[DATA SUPPLIED — start]

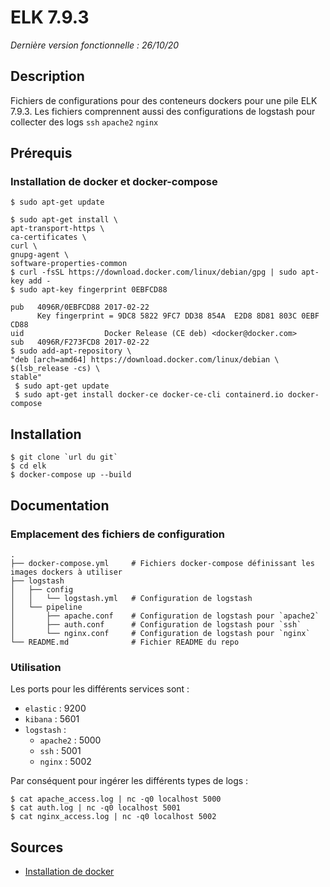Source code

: # ELK 7.9.3

*Dernière version fonctionnelle : 26/10/20*

## Description

Fichiers de configurations pour des conteneurs dockers pour une pile ELK 7.9.3.
Les fichiers comprennent aussi des configurations de logstash pour collecter des logs `ssh` `apache2` `nginx`

## Prérequis

### Installation de docker et docker-compose

```
$ sudo apt-get update

$ sudo apt-get install \
apt-transport-https \
ca-certificates \
curl \
gnupg-agent \
software-properties-common
$ curl -fsSL https://download.docker.com/linux/debian/gpg | sudo apt-key add -
$ sudo apt-key fingerprint 0EBFCD88

pub   4096R/0EBFCD88 2017-02-22
      Key fingerprint = 9DC8 5822 9FC7 DD38 854A  E2D8 8D81 803C 0EBF CD88
uid                  Docker Release (CE deb) <docker@docker.com>
sub   4096R/F273FCD8 2017-02-22
$ sudo add-apt-repository \
"deb [arch=amd64] https://download.docker.com/linux/debian \
$(lsb_release -cs) \
stable"
 $ sudo apt-get update
 $ sudo apt-get install docker-ce docker-ce-cli containerd.io docker-compose
```

## Installation

```
$ git clone `url du git`
$ cd elk
$ docker-compose up --build
```

## Documentation

### Emplacement des fichiers de configuration 
```
.
├── docker-compose.yml     # Fichiers docker-compose définissant les images dockers à utiliser
├── logstash
│   ├── config
│   │   └── logstash.yml   # Configuration de logstash
│   └── pipeline
│       ├── apache.conf    # Configuration de logstash pour `apache2`
│       ├── auth.conf      # Configuration de logstash pour `ssh`
│       └── nginx.conf     # Configuration de logstash pour `nginx`
└── README.md              # Fichier README du repo
```

### Utilisation

Les ports pour les différents services sont :
* `elastic` : 9200
* `kibana` : 5601
* `logstash` :
  * `apache2` : 5000
  * `ssh` : 5001
  * `nginx` : 5002

Par conséquent pour ingérer les différents types de logs :
```
$ cat apache_access.log | nc -q0 localhost 5000
$ cat auth.log | nc -q0 localhost 5001
$ cat nginx_access.log | nc -q0 localhost 5002
```

## Sources
* [Installation de docker](https://docs.docker.com/engine/install/debian/)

[DATA SUPPLIED — finish]

> [PROBLEM REQUIREMENTS]: Every record above should reappear exactly, with the pictures gone.

> [RESPONSE BELOW]:
Source code

: # ELK 7.9.3

*Dernière version fonctionnelle : 26/10/20*

## Description

Fichiers de configurations pour des conteneurs dockers pour une pile ELK 7.9.3.
Les fichiers comprennent aussi des configurations de logstash pour collecter des logs `ssh` `apache2` `nginx`

## Prérequis

### Installation de docker et docker-compose

```
$ sudo apt-get update

$ sudo apt-get install \
apt-transport-https \
ca-certificates \
curl \
gnupg-agent \
software-properties-common
$ curl -fsSL https://download.docker.com/linux/debian/gpg | sudo apt-key add -
$ sudo apt-key fingerprint 0EBFCD88

pub   4096R/0EBFCD88 2017-02-22
      Key fingerprint = 9DC8 5822 9FC7 DD38 854A  E2D8 8D81 803C 0EBF CD88
uid                  Docker Release (CE deb) <docker@docker.com>
sub   4096R/F273FCD8 2017-02-22
$ sudo add-apt-repository \
"deb [arch=amd64] https://download.docker.com/linux/debian \
$(lsb_release -cs) \
stable"
 $ sudo apt-get update
 $ sudo apt-get install docker-ce docker-ce-cli containerd.io docker-compose
```

## Installation

```
$ git clone `url du git`
$ cd elk
$ docker-compose up --build
```

## Documentation

### Emplacement des fichiers de configuration 
```
.
├── docker-compose.yml     # Fichiers docker-compose définissant les images dockers à utiliser
├── logstash
│   ├── config
│   │   └── logstash.yml   # Configuration de logstash
│   └── pipeline
│       ├── apache.conf    # Configuration de logstash pour `apache2`
│       ├── auth.conf      # Configuration de logstash pour `ssh`
│       └── nginx.conf     # Configuration de logstash pour `nginx`
└── README.md              # Fichier README du repo
```

### Utilisation

Les ports pour les différents services sont :
* `elastic` : 9200
* `kibana` : 5601
* `logstash` :
  * `apache2` : 5000
  * `ssh` : 5001
  * `nginx` : 5002

Par conséquent pour ingérer les différents types de logs :
```
$ cat apache_access.log | nc -q0 localhost 5000
$ cat auth.log | nc -q0 localhost 5001
$ cat nginx_access.log | nc -q0 localhost 5002
```

## Sources
* [Installation de docker](https://docs.docker.com/engine/install/debian/)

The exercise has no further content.